What the task requires :: Beneath this task are records; print exactly the stretch of them from the line with "[upx](https://github.com/upx/upx)|6,193|C|714|UPX - the" through the line with "of clever folks.", both ends included.

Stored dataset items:
★ ★ ★
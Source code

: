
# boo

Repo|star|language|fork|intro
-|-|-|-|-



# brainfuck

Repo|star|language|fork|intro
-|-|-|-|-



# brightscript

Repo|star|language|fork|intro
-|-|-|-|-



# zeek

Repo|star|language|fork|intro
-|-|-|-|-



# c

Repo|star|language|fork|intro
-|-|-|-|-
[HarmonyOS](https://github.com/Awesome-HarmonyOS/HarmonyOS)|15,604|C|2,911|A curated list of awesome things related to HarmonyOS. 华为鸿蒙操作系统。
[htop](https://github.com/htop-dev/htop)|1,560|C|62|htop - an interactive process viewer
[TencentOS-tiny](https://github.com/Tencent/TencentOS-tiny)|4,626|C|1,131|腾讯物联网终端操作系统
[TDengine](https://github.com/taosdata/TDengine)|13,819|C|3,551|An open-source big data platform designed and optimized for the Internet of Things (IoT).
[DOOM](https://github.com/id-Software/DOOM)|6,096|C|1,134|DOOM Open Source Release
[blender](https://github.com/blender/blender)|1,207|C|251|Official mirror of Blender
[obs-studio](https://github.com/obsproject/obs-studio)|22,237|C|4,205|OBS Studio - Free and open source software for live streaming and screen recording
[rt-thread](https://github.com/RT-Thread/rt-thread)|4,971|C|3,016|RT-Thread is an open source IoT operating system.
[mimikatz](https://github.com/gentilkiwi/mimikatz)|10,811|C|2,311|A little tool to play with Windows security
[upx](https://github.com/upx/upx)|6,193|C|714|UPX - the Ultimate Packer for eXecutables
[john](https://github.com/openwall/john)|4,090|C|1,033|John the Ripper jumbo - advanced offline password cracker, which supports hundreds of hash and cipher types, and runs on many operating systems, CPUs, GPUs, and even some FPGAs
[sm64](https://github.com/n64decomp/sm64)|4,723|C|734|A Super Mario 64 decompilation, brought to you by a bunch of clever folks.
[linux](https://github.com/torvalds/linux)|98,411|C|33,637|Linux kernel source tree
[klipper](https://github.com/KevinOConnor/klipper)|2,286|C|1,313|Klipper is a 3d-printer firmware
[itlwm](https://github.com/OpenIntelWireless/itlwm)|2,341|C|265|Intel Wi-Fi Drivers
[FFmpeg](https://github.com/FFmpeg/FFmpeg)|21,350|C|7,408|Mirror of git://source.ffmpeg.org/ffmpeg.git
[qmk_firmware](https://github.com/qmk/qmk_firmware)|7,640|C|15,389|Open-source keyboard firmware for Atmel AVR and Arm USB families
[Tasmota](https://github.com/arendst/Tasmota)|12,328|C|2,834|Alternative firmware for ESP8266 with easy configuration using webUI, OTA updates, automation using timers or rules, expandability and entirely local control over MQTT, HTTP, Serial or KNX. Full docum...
★ ★ ★
Solution for this exercise ::
[upx](https://github.com/upx/upx)|6,193|C|714|UPX - the Ultimate Packer for eXecutables
[john](https://github.com/openwall/john)|4,090|C|1,033|John the Ripper jumbo - advanced offline password cracker, which supports hundreds of hash and cipher types, and runs on many operating systems, CPUs, GPUs, and even some FPGAs
[sm64](https://github.com/n64decomp/sm64)|4,723|C|734|A Super Mario 64 decompilation, brought to you by a bunch of clever folks.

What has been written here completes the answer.